The I Sea app was released last week and garnered positive coverage from Reuters, Wired, and other media outlets. The app was developed by Grey For Good, the philanthropic arm of the Singapore-based advertising agency Grey Group. The developers claimed that live satellite imagery of the Mediterranean was divided into small "plots," then sent to individual app users who could scan the waters for any ships that might be in trouble.
I See

The I Sea app was released last week and garnered positive coverage from Reuters, Wired, and other media outlets.

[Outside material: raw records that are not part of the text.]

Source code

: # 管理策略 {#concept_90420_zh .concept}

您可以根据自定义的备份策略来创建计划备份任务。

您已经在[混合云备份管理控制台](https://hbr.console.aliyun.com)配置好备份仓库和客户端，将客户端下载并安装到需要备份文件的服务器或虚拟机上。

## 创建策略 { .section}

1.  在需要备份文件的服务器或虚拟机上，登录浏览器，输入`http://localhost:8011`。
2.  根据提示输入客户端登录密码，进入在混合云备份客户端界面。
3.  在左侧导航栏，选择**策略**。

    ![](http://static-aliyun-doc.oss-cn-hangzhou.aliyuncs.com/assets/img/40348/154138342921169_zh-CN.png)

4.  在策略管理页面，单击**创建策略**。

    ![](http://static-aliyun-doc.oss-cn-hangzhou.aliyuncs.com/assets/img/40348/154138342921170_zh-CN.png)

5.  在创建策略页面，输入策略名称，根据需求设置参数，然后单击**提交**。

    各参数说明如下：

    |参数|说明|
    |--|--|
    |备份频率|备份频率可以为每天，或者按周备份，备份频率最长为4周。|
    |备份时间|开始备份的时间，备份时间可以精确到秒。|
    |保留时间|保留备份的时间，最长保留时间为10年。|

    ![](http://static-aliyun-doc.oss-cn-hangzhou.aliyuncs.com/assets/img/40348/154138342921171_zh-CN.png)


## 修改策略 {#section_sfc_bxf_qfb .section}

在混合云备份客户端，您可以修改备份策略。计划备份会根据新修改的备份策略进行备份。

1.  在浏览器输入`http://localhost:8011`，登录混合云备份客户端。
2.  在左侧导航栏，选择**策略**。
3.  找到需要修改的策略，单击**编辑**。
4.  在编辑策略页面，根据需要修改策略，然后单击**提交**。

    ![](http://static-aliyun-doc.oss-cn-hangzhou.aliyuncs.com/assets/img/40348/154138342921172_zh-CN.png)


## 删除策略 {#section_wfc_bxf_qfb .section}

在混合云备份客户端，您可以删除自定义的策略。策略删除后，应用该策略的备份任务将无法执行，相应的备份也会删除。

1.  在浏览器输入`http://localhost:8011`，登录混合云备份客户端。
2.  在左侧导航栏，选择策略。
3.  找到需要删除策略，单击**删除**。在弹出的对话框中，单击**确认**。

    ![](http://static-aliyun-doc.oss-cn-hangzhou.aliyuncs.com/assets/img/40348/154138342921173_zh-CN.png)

The app was developed by Grey For Good, the philanthropic arm of the Singapore-based advertising agency Grey Group.

The developers claimed that live satellite imagery of the Mediterranean was divided into small "plots," then sent to individual app users who could scan the waters for any ships that might be in trouble.

In a slick video, the makers of the app boasted that "as world leaders continue to debate the biggest human tragedy of the century, the world has decided to take the matter into their own hands."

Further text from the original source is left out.